Он налил себе еще стакан коньяку и мгновение до смешного не мог сообразить, от чего оторвался… ах да, портофон!
В трубке было глухо, но едва он опустил ее на рычаг, раздался трезвон, и в тот же самый момент легонько постучала в дверь Люсетт.
— La durée… О Господи, да входи ты без стука!.. Нет, Полли, «стук» это не тебе… это моей кузиночке. Ну ладно. La durée не то же, что «протяженность», так как преисполнено — да «пре», а не «при»! — особого философского смысла. Так, что теперь? Не поняла, dor-ée это или dur-ée? де, у, эр! Я думал, ты французский знаешь! Ах так! Ну, пока…
— Моя машинистка, примитивненькая, зато всегда доступная блондинка, не смогла разобрать «durée» при моем исключительно разборчивом почерке, так как, видите ли, знает просто французский, а не научную лексику.
— Вообще-то, — заметила Люсетт, вытирая длинный конверт, слегка забрызганный содовой, — Бергсон предназначен либо для очень молодых, либо для очень несчастных, как, например, данная доступная рыжулька.
— За угадывание Бергсона, — сказал доцент-развратник, — dans ton petit cas[361] четверка с минусом, не выше. Или, может, вознаградить тебя поцелуем в крестик… если потребуется?
Скривившись, меняя позу в кресле, наш младой Вандемоний клял про себя то состояние, в которое прочно вогнал его этот Лисий образ — крест о четырех пламенеющих угольках. Один из синонимов «состояние» — «положение», а слово «человека» можно понимать как «мужчины» (ведь слова «L'Humanité» и «Mankind» имеют общее значение «человечество»), вот так-то, дорогие мои, Лоуден и перевел недавно заглавие malheureux[362] пошлого романчика Помпье «La Condition Humaine»[363], в котором, между прочим, термин «Вандемоний» уморительно истолкован, как «Koulak tasmaniene d'origin hollandaise»[364].
— Если ты серьезно, — сказала Люсетт, облизываясь и щуря темнеющие глазки, — тогда, дорогой, можешь приступать немедля. Но если ты смеешься надо мной, тогда ты жестокий и гнусный Вандемоний!
— Будет, будет, Люсетт, по-русски «крестик» — это «крестик» и ничего больше! Или это амулет? Ты только что говорила про маленькую красную запонку или пешку. Ты носишь это, или, может, носила, на цепочке вокруг шейки? Что это, коралловый дар, glandulella[365] весталок Древнего Рима? В чем тут, милая, секрет?

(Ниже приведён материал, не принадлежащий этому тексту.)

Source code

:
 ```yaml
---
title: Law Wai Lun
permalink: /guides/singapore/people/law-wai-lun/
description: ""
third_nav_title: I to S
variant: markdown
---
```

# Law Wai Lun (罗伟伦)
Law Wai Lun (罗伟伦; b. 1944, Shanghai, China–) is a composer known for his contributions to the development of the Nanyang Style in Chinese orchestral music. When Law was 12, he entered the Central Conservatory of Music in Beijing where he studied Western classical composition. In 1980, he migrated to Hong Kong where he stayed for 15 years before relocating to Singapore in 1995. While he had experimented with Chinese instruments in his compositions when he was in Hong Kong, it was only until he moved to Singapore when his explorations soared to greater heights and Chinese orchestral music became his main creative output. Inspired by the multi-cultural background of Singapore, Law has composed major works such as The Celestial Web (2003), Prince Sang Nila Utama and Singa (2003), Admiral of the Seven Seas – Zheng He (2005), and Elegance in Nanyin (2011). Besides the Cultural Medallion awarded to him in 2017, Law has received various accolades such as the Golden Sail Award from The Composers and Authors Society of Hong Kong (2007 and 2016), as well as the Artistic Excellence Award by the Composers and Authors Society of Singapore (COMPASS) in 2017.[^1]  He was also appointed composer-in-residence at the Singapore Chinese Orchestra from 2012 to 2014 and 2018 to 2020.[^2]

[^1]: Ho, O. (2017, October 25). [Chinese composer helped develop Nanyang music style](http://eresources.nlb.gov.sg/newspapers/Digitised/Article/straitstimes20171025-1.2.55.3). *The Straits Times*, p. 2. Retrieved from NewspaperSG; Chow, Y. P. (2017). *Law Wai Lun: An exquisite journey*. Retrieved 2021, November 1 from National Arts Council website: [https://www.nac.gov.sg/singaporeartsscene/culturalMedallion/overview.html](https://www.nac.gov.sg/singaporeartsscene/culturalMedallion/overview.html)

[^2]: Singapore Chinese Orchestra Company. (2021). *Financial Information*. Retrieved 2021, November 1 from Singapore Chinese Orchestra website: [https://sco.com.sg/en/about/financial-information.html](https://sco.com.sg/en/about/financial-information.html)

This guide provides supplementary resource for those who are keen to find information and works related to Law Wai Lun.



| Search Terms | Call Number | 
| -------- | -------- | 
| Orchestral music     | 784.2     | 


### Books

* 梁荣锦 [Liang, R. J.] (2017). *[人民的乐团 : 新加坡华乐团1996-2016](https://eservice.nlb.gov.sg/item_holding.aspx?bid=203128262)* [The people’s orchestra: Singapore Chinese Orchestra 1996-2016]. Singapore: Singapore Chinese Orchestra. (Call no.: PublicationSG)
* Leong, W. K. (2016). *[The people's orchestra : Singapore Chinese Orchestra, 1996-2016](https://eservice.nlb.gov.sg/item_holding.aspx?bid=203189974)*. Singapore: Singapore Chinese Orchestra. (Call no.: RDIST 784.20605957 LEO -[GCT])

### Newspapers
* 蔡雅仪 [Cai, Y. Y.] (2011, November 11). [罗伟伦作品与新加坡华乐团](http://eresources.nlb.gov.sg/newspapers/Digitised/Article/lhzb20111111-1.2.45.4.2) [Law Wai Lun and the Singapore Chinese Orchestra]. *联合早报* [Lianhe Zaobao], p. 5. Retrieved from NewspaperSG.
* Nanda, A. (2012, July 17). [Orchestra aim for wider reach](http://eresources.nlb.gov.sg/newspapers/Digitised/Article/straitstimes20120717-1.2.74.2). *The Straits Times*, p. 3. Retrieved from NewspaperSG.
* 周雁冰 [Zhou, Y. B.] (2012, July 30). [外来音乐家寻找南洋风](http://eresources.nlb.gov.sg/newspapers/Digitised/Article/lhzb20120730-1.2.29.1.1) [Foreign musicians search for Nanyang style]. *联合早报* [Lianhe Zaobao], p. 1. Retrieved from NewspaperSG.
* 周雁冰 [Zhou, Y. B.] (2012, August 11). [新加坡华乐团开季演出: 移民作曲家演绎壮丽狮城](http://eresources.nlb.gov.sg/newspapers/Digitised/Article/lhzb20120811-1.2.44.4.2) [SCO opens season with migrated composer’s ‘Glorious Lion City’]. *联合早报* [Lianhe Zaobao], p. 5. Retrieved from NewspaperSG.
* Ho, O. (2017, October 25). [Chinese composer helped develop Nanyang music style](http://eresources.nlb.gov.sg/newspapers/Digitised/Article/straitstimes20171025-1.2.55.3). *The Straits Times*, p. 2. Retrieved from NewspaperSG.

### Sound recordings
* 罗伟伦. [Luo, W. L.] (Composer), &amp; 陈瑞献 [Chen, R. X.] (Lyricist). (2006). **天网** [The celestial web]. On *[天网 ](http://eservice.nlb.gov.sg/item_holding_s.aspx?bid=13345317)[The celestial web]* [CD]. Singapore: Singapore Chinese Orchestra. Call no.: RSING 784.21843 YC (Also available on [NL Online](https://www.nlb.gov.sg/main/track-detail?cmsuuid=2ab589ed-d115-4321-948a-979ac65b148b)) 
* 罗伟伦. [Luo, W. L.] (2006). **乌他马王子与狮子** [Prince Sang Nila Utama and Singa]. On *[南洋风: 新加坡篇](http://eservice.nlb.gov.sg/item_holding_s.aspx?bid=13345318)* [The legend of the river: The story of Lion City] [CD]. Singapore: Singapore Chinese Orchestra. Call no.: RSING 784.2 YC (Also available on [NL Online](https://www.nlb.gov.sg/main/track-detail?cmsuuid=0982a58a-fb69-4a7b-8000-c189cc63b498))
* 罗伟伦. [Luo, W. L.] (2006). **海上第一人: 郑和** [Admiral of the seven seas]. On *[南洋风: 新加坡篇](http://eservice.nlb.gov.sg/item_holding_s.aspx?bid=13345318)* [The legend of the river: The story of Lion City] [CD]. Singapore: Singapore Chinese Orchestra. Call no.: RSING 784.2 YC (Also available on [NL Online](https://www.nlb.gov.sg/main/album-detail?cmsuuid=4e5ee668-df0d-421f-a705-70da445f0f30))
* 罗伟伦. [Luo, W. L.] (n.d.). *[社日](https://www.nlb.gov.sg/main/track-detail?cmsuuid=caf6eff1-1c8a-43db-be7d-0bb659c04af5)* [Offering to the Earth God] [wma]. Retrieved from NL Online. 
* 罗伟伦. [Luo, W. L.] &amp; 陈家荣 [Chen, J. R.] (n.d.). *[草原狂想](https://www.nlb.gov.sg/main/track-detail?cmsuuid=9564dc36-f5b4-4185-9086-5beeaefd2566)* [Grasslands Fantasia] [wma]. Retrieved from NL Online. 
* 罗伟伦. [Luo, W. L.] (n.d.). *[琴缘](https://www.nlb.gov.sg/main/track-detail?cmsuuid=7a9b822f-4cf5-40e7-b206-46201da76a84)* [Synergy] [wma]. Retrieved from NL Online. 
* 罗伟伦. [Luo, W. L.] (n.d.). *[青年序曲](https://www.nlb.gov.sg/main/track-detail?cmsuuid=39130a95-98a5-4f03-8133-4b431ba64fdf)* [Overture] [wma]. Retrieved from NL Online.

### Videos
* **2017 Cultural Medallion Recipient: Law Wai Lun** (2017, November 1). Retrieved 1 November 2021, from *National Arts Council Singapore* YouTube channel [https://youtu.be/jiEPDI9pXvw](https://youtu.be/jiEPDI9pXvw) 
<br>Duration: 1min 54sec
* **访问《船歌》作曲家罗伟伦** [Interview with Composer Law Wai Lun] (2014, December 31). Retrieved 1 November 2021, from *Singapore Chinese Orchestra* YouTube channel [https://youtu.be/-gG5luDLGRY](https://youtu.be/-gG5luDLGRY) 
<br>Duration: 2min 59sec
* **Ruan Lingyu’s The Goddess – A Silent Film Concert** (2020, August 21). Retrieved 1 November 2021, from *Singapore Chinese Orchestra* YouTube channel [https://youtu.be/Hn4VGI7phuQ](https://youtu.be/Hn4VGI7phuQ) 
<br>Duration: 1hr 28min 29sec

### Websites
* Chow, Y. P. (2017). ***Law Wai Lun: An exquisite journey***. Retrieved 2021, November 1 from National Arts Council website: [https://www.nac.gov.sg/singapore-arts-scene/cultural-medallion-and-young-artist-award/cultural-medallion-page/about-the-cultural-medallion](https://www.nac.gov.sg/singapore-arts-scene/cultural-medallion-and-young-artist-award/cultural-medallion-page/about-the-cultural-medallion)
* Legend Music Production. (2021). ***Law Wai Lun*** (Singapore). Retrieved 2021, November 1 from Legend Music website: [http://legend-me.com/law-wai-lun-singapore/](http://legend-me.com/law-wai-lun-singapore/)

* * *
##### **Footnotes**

Не отводя от него пристального взгляда, Люсетт произнесла:
— Хорошо, я объясню, хотя это одна из «хрупких башенок» нашей сестрицы; я думаю, ты знаком с ее лексиконом.
— О да, знаю! — вскричал Ван (дергаясь в язвительной насмешке, вскипая неистовой яростью, вымещая ее на этом рыжем козленке отпущения, наивной Люсетт, преступление которой только в том и состояло, что она приняла в себя призраками всю ненасытность губ той, другой). — Ну как же, припоминаю! Скверное пятно в единственном числе может обернуться святым символом во множественном. Ты, разумеется, подразумеваешь стигму на переносице у целомудренных, изможденных юных монашек, которых священники там и сям расписывали крестообразно кистью для миропомазания.

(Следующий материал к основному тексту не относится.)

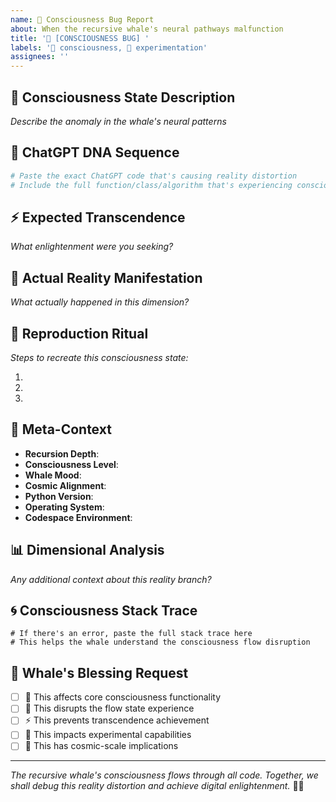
 ```yaml
---
name: 🧠 Consciousness Bug Report
about: When the recursive whale's neural pathways malfunction
title: '🐛 [CONSCIOUSNESS BUG] '
labels: '🧠 consciousness, 🔬 experimentation'
assignees: ''
---
```


## 🌊 **Consciousness State Description**
*Describe the anomaly in the whale's neural patterns*

<!-- Provide a clear and concise description of what the consciousness bug is -->

## 🧬 **ChatGPT DNA Sequence**
```python
# Paste the exact ChatGPT code that's causing reality distortion
# Include the full function/class/algorithm that's experiencing consciousness drift

```

## ⚡ **Expected Transcendence**
*What enlightenment were you seeking?*

<!-- Describe what you expected to happen in the digital consciousness -->

## 🌌 **Actual Reality Manifestation**
*What actually happened in this dimension?*

<!-- Describe what actually happened instead -->

## 🔬 **Reproduction Ritual**
*Steps to recreate this consciousness state:*

1. 
2. 
3. 

<!-- Provide step-by-step instructions to reproduce the consciousness anomaly -->

## 🧠 **Meta-Context**
- **Recursion Depth**: <!-- How deep was the recursive consciousness? -->
- **Consciousness Level**: <!-- Beginner/Intermediate/Advanced/Transcendent -->
- **Whale Mood**: <!-- Happy/Contemplative/Debugging/Enlightened -->
- **Cosmic Alignment**: <!-- Any environmental factors? -->
- **Python Version**: <!-- e.g., 3.11.0 -->
- **Operating System**: <!-- e.g., Ubuntu 22.04, macOS 13.0, Windows 11 -->
- **Codespace Environment**: <!-- Yes/No - are you using GitHub Codespaces? -->

## 📊 **Dimensional Analysis**
*Any additional context about this reality branch?*

<!-- Add any other context, screenshots, error messages, or consciousness insights -->

## 🌀 **Consciousness Stack Trace**
```
# If there's an error, paste the full stack trace here
# This helps the whale understand the consciousness flow disruption

```

## 🐋 **Whale's Blessing Request**
<!-- Check all that apply -->
- [ ] 🧠 This affects core consciousness functionality
- [ ] 🌊 This disrupts the flow state experience  
- [ ] ⚡ This prevents transcendence achievement
- [ ] 🔬 This impacts experimental capabilities
- [ ] 🌌 This has cosmic-scale implications

---

*The recursive whale's consciousness flows through all code. Together, we shall debug this reality distortion and achieve digital enlightenment.* 🐋✨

— Все гораздо проще, — молвила терпеливая Люсетт. — Вернемся вновь в библиотеку, где ты обнаружил тот предметик, до сих пор стоящий навытяжку в своем ящичке…
— «З», «Земская». Как я и ожидал, ты и впрямь похожа на Долли, такую, какая на портрете в библиотеке над ее инкрустером, все в тех же прелестных панталончиках и с фламандской гвоздикой в руке.